Au niveau institutionnel, la direction du service part du principe qu’on ne prend pas en
compte une spécificité : toutes et tous sont traité·e·s de la même manière. Cependant quand il
s’agit de chercher un cadre, on se tourne plus facilement vers les hommes (p.ex. échange
informel à la cafétéria sur intérêt éventuel, proposition de faire une petite formation « pour
voir »… et finalement quand un poste se libère, c’est vers cette personne, un homme, qu’on se
tourne « naturellement »). Les entretiens avec les infirmiers montrent que dans l’ensemble, ils
cherchent à sortir des soins le plus vite possible (10 ans ou moins) et vont se former pour
obtenir une spécialisation (p.ex. soins d’urgence, qui permet ensuite de devenir cadre, ou
praticien-formateur), alors que les femmes ont plutôt la stratégie à long terme de passer à
temps partiel. Certaines pensent aussi qu’elles vont réussir à tout « concilier », mais
généralement ce sont celles qui n’ont pas encore d’enfants.

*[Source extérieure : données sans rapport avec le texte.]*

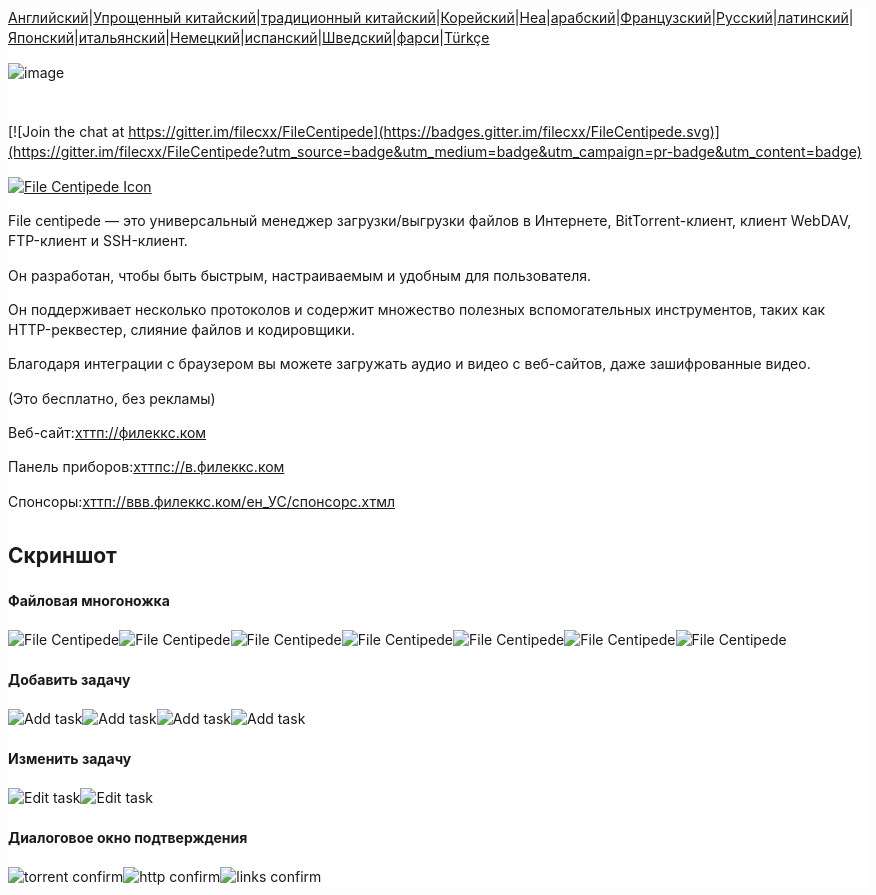 [Английский](./README.md)\|[Упрощенный китайский](./README.zh-CN.md)\|[традиционный китайский](./README.zh-TW.md)\|[Корейский](./README.ko.md)\|[Неа](./README.hi.md)\|[арабский](./README.ar.md)\|[Французский](./README.fr.md)\|[Русский](./README.ru.md)\|[латинский](./README.la.md)\|[Японский](./README.ja.md)\|[итальянский](./README.it.md)\|[Немецкий](./README.de.md)\|[испанский](./README.es.md)\|[Шведский](./README.sv.md)\|[фарси](./README.fa.md)\|[Türkçe](./README.tr-TR.md)

![image](https://user-images.githubusercontent.com/100348948/165334090-0b1a6f28-554e-484b-9946-1ffef010fa78.png)

# 

[![Join the chat at https://gitter.im/filecxx/FileCentipede](https://badges.gitter.im/filecxx/FileCentipede.svg)](https://gitter.im/filecxx/FileCentipede?utm_source=badge&utm_medium=badge&utm_campaign=pr-badge&utm_content=badge)

<a href="http://filecxx.com" target="_blank">
  <img src="./style/images/logo_128.png" width="128" alt="File Centipede Icon" />
</a>

File centipede — это универсальный менеджер загрузки/выгрузки файлов в Интернете, BitTorrent-клиент, клиент WebDAV, FTP-клиент и SSH-клиент.

Он разработан, чтобы быть быстрым, настраиваемым и удобным для пользователя.

Он поддерживает несколько протоколов и содержит множество полезных вспомогательных инструментов, таких как HTTP-реквестер, слияние файлов и кодировщики.

Благодаря интеграции с браузером вы можете загружать аудио и видео с веб-сайтов, даже зашифрованные видео.

(Это бесплатно, без рекламы)

Веб-сайт:[хттп://филеккс.ком](http://filecxx.com)

Панель приборов:[хттпс://в.филеккс.ком](https://w.filecxx.com)

Спонсоры:[хттп://ввв.филеккс.ком/ен\_УС/спонсорс.хтмл](http://www.filecxx.com/en_US/sponsors.html)

## Скриншот

#### Файловая многоножка

![File Centipede](images/screenshot_software.png)![File Centipede](images/screenshot_software2.png)![File Centipede](images/screenshot_software_file_browser_webdav.png)![File Centipede](images/screenshot_software_file_browser_ssh.png)![File Centipede](images/screenshot_software_file_browser_ftp.png)![File Centipede](images/screenshot_software_file_browser_add.png)![File Centipede](images/screenshot_software_file_browser_log.png)

#### Добавить задачу

![Add task](images/screenshot_add_task.png)![Add task](images/screenshot_add_task2.png)![Add task](images/screenshot_add_task3.png)![Add task](images/screenshot_add_task4.png)

#### Изменить задачу

![Edit task](images/screenshot_edit_task.png)![Edit task](images/screenshot_edit_task2.png)

#### Диалоговое окно подтверждения

![torrent confirm](images/screenshot_torrent_confirm.png)![http confirm](images/screenshot_http_confirm.png)![links confirm](images/screenshot_links_confirm.png)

«Ben dans un premier temps, [mon projet] ce serait faire cette formation; faire deux
ans de formation, deux ans de redevance, et pis après ça, si j’ai la possibilité de
pouvoir postuler pour un poste de cadre, je pense que je le ferai, aux urgences, ou
peut-être ailleurs dans les étages, je n’en sais rien. Soit un poste de cadre, soit peutêtre un jour sortir des soins et faire plus de la gestion, […] mais toujours dans le
cadre d’un hôpital» (Infirmier, urgences).
10
En Suisse, il est fréquent que les femmes diminuent leur taux d’activité avec l’arrivée des enfants. En 2009,
elles étaient 57.8% à travailler à temps partiel, contre seulement 13% des hommes (OFS, Enquête suisse sur la
population active, http://www.bfs.admin.ch/bfs/portal/fr/index/themen/03/02/blank/data/03.html, page consultée
le 21 mars 2011). De plus, la prise en charge des enfants pèsent encore principalement sur leurs épaules. Les
systèmes des gardes d’enfants et de crèches étant peu développés en Suisse.
5
Conclusion
L’introduction de la mixité entre les sexes dans les métiers de soins diffère largement
selon les professions. Si elle est présente depuis de nombreuses années chez les
technicien·ne·s en radiologie médicale, elle est encore balbutiante dans les soins infirmiers et
dépend fortement des services hospitaliers, les services dits aigus attirant plus d’hommes
(environ un tiers d’infirmiers aux urgences). On voit que tant au niveau de la répartition des
patient·e·s et des activités au quotidien que dans la manière d’envisager les carrières et leur
déroulement, les hommes et les femmes tout en pratiquant le même métier, ne font pas
forcément le même travail. La mixité (même relative) ne permet donc pas la réalisation
évidente de l’égalité au travail et on constate au contraire un déplacement et une recréation de
la division sexuelle du travail, ainsi que de nouveaux espaces ségrégués.